Dataset records: Begin

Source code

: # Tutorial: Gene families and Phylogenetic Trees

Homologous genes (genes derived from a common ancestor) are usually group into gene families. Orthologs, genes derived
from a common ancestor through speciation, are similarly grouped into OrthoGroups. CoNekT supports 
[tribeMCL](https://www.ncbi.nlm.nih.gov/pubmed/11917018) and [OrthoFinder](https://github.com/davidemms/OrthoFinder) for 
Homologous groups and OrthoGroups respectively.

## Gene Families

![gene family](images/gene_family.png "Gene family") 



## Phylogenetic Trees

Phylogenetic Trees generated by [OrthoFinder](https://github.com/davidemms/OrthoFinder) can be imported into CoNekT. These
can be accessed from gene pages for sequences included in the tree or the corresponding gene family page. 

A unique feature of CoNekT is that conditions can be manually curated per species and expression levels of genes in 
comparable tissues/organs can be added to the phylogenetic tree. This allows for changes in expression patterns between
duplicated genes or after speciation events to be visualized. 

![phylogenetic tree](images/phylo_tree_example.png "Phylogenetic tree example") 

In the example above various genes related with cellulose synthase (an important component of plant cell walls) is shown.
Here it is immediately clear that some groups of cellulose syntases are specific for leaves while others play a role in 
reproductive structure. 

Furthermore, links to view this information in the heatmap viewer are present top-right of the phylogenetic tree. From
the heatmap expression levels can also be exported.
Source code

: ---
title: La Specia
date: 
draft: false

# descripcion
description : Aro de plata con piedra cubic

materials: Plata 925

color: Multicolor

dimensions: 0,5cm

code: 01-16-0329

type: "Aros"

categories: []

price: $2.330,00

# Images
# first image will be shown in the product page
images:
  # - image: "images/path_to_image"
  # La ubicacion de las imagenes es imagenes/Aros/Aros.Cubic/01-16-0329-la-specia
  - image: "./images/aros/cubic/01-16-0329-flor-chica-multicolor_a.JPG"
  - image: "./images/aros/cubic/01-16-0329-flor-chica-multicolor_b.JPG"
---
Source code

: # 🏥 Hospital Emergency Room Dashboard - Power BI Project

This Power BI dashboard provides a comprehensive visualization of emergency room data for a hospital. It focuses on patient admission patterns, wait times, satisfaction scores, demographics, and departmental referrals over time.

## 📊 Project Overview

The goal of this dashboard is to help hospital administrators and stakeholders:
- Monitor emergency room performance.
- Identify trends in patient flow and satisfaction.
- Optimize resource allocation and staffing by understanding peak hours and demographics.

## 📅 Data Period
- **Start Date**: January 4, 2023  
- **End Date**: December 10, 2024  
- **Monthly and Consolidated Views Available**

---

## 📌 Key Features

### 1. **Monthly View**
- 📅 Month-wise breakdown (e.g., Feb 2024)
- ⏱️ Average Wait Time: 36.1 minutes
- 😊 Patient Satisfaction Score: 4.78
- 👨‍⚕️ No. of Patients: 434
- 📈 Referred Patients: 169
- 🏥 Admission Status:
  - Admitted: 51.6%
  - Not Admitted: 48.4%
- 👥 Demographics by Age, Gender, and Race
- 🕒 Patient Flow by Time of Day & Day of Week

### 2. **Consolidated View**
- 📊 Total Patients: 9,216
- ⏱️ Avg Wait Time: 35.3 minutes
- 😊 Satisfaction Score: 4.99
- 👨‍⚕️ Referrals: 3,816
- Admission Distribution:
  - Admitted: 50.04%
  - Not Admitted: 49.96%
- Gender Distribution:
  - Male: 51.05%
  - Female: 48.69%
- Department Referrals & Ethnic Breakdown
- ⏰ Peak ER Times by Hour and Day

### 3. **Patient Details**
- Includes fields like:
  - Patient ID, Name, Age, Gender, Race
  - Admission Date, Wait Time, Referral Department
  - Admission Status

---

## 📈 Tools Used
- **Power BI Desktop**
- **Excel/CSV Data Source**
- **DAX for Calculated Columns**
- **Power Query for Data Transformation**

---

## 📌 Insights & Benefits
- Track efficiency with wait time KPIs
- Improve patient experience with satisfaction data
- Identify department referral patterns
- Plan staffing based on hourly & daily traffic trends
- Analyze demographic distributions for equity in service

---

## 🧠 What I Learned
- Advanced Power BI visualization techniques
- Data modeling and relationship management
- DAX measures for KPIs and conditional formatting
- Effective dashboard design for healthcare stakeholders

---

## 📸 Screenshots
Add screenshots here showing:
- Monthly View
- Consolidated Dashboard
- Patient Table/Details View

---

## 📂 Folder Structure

Dataset records: End
Dataset records: Begin

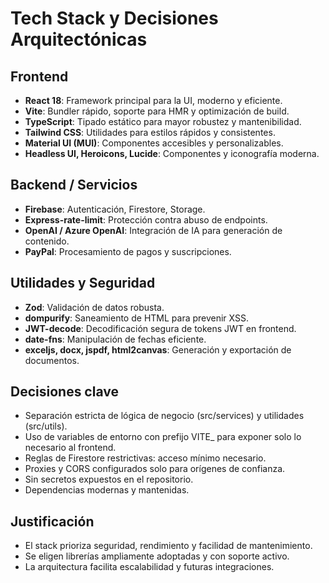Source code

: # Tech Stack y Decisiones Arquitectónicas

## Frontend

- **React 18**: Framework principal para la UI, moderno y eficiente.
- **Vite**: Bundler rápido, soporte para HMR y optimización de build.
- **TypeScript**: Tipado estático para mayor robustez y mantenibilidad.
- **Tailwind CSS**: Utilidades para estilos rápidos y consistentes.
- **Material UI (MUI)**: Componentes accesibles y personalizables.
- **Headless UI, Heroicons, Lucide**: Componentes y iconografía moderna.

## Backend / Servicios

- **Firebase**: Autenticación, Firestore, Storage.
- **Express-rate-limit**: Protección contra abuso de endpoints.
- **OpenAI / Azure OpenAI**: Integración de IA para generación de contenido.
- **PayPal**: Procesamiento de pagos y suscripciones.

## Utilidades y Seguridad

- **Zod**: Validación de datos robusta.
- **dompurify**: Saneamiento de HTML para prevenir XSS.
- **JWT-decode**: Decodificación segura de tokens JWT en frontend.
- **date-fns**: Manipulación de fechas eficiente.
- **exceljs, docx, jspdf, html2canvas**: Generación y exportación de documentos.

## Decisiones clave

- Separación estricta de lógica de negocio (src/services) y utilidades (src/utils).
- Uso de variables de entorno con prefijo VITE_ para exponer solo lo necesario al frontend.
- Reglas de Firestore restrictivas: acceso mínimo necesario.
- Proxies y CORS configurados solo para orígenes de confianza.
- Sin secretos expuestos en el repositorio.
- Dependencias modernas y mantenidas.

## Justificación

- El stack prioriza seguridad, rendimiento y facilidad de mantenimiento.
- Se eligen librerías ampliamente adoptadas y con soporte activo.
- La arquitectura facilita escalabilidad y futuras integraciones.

Dataset records: End
Dataset records: Begin

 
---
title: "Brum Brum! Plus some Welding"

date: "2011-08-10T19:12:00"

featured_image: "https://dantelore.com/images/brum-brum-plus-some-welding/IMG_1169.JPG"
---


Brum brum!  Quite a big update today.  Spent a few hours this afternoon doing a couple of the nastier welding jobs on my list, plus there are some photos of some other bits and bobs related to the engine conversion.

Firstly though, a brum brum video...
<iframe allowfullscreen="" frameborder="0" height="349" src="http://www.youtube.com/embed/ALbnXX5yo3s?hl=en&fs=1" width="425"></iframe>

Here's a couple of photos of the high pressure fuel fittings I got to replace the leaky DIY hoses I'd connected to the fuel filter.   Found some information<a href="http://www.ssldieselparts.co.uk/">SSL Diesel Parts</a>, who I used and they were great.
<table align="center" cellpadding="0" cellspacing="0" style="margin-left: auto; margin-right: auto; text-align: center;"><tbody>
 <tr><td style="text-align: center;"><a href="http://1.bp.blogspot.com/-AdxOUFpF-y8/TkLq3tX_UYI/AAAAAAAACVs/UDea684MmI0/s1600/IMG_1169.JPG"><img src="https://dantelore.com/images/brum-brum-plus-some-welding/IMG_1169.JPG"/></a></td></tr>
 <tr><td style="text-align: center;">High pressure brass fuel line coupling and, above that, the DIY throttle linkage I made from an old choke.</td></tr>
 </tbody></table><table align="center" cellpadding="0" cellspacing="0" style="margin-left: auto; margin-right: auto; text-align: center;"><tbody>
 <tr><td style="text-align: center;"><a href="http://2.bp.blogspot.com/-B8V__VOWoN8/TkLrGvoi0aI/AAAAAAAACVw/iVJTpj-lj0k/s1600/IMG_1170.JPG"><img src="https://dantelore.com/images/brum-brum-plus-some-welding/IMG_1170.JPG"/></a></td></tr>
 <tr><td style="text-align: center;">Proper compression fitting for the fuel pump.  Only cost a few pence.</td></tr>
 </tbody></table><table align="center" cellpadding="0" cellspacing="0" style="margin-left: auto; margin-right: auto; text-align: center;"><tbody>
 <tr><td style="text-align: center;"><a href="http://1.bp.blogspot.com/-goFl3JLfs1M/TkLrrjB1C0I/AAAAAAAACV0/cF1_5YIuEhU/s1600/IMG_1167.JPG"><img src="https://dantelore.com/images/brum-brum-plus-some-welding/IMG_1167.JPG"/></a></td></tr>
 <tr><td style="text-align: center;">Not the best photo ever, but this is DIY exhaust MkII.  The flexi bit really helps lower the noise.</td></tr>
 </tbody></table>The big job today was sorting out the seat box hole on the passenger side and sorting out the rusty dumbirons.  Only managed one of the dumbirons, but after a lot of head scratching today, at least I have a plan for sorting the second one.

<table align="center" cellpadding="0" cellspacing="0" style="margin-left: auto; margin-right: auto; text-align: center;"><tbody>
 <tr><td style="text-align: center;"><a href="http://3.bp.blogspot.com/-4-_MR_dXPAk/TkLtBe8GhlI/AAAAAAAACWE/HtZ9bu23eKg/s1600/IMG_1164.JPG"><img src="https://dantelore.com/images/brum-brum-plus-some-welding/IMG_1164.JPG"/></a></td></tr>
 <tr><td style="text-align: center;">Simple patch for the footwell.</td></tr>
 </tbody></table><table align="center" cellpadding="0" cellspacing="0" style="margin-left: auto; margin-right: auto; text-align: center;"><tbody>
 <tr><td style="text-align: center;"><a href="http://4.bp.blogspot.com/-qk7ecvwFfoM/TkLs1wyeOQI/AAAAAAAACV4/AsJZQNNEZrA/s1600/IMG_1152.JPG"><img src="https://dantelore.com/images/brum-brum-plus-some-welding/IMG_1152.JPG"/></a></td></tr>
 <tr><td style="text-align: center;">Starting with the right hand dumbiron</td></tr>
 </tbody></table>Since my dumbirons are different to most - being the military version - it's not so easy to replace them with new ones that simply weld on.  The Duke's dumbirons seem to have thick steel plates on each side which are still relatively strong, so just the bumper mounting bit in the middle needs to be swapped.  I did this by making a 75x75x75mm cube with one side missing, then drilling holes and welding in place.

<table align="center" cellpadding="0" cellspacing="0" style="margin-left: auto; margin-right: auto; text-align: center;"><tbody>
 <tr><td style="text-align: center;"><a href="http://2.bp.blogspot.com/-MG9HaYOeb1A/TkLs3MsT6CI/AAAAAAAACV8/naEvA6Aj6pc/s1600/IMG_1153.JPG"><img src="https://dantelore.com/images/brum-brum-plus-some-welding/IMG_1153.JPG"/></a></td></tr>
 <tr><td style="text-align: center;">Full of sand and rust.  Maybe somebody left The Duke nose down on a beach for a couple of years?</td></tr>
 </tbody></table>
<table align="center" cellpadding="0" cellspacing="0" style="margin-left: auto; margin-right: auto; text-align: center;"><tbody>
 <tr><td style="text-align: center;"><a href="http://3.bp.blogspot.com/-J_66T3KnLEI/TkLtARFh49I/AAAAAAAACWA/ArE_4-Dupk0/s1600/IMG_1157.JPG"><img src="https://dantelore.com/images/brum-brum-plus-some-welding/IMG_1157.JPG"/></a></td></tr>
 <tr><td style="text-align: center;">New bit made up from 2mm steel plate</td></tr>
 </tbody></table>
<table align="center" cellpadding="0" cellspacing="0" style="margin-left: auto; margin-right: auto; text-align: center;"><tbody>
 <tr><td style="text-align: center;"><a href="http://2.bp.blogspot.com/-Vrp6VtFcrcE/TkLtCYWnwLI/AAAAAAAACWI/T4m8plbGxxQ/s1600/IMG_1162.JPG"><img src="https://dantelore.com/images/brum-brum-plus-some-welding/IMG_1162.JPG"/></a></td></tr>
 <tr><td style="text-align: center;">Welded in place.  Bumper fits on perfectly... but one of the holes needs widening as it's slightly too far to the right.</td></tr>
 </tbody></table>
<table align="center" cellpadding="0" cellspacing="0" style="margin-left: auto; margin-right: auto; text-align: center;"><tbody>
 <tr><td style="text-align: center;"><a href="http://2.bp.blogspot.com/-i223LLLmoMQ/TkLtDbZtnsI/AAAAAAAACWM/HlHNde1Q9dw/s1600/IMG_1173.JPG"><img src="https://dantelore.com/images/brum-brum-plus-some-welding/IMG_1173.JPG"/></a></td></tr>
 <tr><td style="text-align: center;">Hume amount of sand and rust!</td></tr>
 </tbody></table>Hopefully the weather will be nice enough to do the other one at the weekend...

Dataset records: End

# Problem
Set down, exactly as they appear above, all lines from the one that has "- El stack prioriza" down to the one that has "- La arquitectura", including those two and no others.

# Result for this task
- El stack prioriza seguridad, rendimiento y facilidad de mantenimiento.
- Se eligen librerías ampliamente adoptadas y con soporte activo.
- La arquitectura facilita escalabilidad y futuras integraciones.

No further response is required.